Die Gebetsteppiche wurden auf Planen, Vliesen und Decken ausgelegt.
Marius Röer

Die Gebetsteppiche wurden auf Planen, Vliesen und Decken ausgelegt.

Der Prediger begrüßt alle Anwesenden. Spricht von Herausforderungen und davon, was es heißt, sie zu überwinden. Hinter ihm ragt die eindrucksvolle blaue Moschee hervor.

Die Imam-Ali-Moschee wurde vor 80 Jahren erbaut. Finanziert haben sie iranische Kaufleute. Die Großväter und Urgroßväter derer, die sich heute hier versammeln und derer, die sich in den vergangenen Jahren nicht mehr hierher getraut haben. Regimekritiker, die die Führung des IZH – den verlängerten Arm Teherans, wie sie auch genannt wurde – fürchten mussten.
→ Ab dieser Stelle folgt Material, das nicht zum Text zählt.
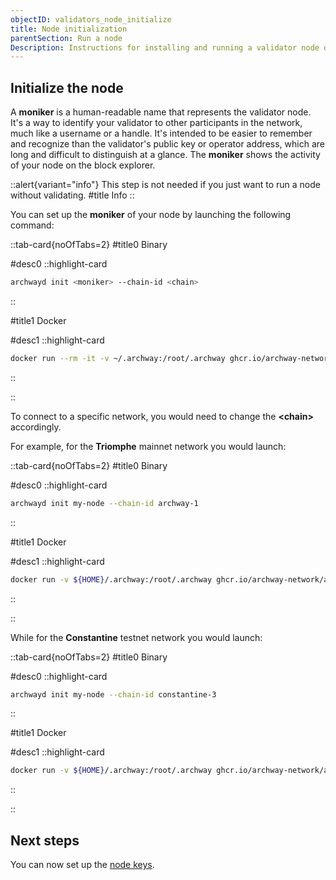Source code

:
 ```yaml
---
objectID: validators_node_initialize
title: Node initialization
parentSection: Run a node
Description: Instructions for installing and running a validator node on the Archway blockchain network
---
```



## Initialize the node

A **moniker** is a human-readable name that represents the validator node. It's a way to identify your validator to other participants in the network, much like a username or a handle. It's intended to be easier to remember and recognize than the validator's public key or operator address, which are long and difficult to distinguish at a glance. The **moniker** shows the activity of your node on the block explorer.

::alert{variant="info"}
This step is not needed if you just want to run a node without validating.
#title
Info
::


You can set up the **moniker** of your node by launching the following command:

::tab-card{noOfTabs=2}
#title0
Binary

#desc0
::highlight-card

```bash
archwayd init <moniker> --chain-id <chain>
```

::

#title1
Docker

#desc1
::highlight-card

```bash
docker run --rm -it -v ~/.archway:/root/.archway ghcr.io/archway-network/archwayd:$$archwayVersion$$ init <moniker> --chain-id <chain>
```

::

::

To connect to a specific network, you would need to change the **\<chain\>** accordingly.

For example, for the **Triomphe** mainnet network you would launch:

::tab-card{noOfTabs=2}
#title0
Binary

#desc0
::highlight-card

```bash
archwayd init my-node --chain-id archway-1
```

::

#title1
Docker

#desc1
::highlight-card

```bash
docker run -v ${HOME}/.archway:/root/.archway ghcr.io/archway-network/archwayd:$$archwayVersion$$  init my-cool-moniker --chain-id archway-1
```

::

::







While for the **Constantine** testnet network you would launch:

::tab-card{noOfTabs=2}
#title0
Binary

#desc0
::highlight-card

```bash
archwayd init my-node --chain-id constantine-3
```

::

#title1
Docker

#desc1
::highlight-card

```bash
docker run -v ${HOME}/.archway:/root/.archway ghcr.io/archway-network/archwayd:$$archwayVersion$$  init my-cool-moniker --chain-id constantine-3
```

::

::

## Next steps

You can now set up the [node keys](/validators/running-a-node/keys).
Nicht das iranische Regime soll erhalten werden, sondern ein Glaubensort

Heute stehen zwischen den Betenden und der Moschee rund ein Dutzend Polizisten und ein rot-weißer Eisenzaun. Wie es mit dem denkmalgeschützten Gebäude weitergeht, ist ungewiss.

„Wir wollen nicht das iranische Mullah-Regime erhalten, sondern einen Glaubensort. Einen Ort, an dem auch die iranische Kultur Platz findet und an dem sich alle IranerInnen wohlfühlen können“, erklärt Maryam Blumenthal, Vorsitzende der Grünen in Hamburg der MOPO telefonisch. Die Politikerin hat selbst iranische Wurzeln. Die Moschee soll wieder ein Ort werden, der für alle zugänglich ist.

Der Bereich um die Blaue Moschee wurde am Freitag von der Polizei abgesperrt.
Marius Röer

Der Bereich um die Blaue Moschee wurde am Freitag von der Polizei abgesperrt.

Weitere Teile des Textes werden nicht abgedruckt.